(Source texts of formatted documents)
────────────────
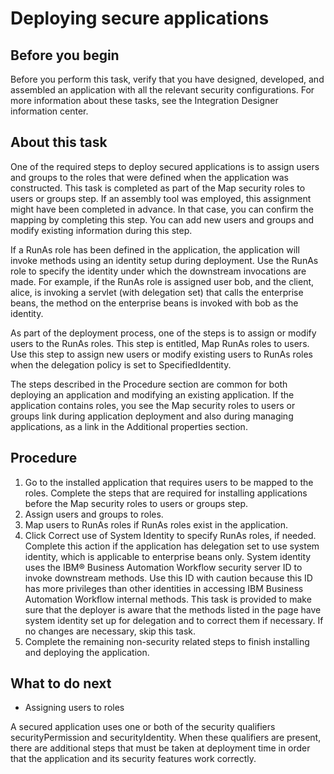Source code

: <!-- image -->

# Deploying secure applications

## Before you begin

Before you perform this task, verify that you have designed,
developed, and assembled an application with all the relevant security
configurations. For more information about these tasks, see the Integration Designer information
center.

## About this task

One of the required steps to deploy secured applications is to assign users and groups to the
roles that were defined when the application was constructed. This task is completed as part of the
Map security roles to users or groups step. If an assembly tool was employed, this assignment
might have been completed in advance. In that case, you can confirm the mapping by completing this
step. You can add new users and groups and modify existing information during this step.

If a RunAs role has been
defined in the application, the application will invoke methods using
an identity setup during deployment. Use the RunAs role
to specify the identity under which the downstream invocations are
made. For example, if the RunAs role is assigned
user bob, and the client, alice, is invoking a servlet
(with delegation set) that calls the enterprise beans, the method
on the enterprise beans is invoked with bob as the identity.

As
part of the deployment process, one of the steps is to assign or modify
users to the RunAs roles. This step is entitled, Map
RunAs roles to users. Use this step to assign new users or modify
existing users to RunAs roles when the delegation
policy is set to SpecifiedIdentity.

The steps
described in the Procedure section are common for both deploying an
application and modifying an existing application. If the application
contains roles, you see the Map security roles to users
or groups link during application deployment and also
during managing applications, as a link in the Additional properties
section.

## Procedure

1. Go to the installed application that requires users to
be mapped to the roles. Complete the steps that are required for installing applications before the Map security roles
to users or groups step.
2. Assign users and groups to roles.
3. Map users to RunAs roles if RunAs roles
exist in the application.
4. Click Correct use of System Identity to
specify RunAs roles, if needed.  Complete
this action if the application has delegation set to use system identity,
which is applicable to enterprise beans only. System identity uses
the IBM® Business Automation Workflow security
server ID to invoke downstream methods. Use this ID with caution because
this ID has more privileges than other identities in accessing IBM Business Automation Workflow internal
methods. This task is provided to make sure that the deployer is aware
that the methods listed in the page have system identity
set up for delegation and to correct them if necessary. If no changes
are necessary, skip this task.
5. Complete the remaining non-security related steps to finish
installing and deploying the application.

## What to do next

- Assigning users to roles

A secured application uses one or both of the security qualifiers securityPermission and securityIdentity. When these qualifiers are present, there are additional steps that must be taken at deployment time in order that the application and its security features work correctly.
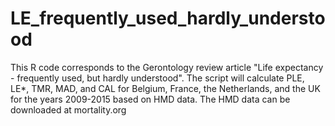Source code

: # LE_frequently_used_hardly_understood
This R code corresponds to the Gerontology review article "Life expectancy - frequently used, but hardly understood". The script will calculate PLE, LE*, TMR, MAD, and CAL for Belgium, France, the Netherlands, and the UK for the years 2009-2015 based on HMD data.
The HMD data can be downloaded at mortality.org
────────────────
**Task instructions**
In the entries above, the lines from the one bearing "during managing applications, as" up to and including the one bearing "the IBM® Business" should be transcribed exactly; no other line is wanted.

**Solved problem**
during managing applications, as a link in the Additional properties
section.

## Procedure

1. Go to the installed application that requires users to
be mapped to the roles. Complete the steps that are required for installing applications before the Map security roles
to users or groups step.
2. Assign users and groups to roles.
3. Map users to RunAs roles if RunAs roles
exist in the application.
4. Click Correct use of System Identity to
specify RunAs roles, if needed.  Complete
this action if the application has delegation set to use system identity,
which is applicable to enterprise beans only. System identity uses
the IBM® Business Automation Workflow security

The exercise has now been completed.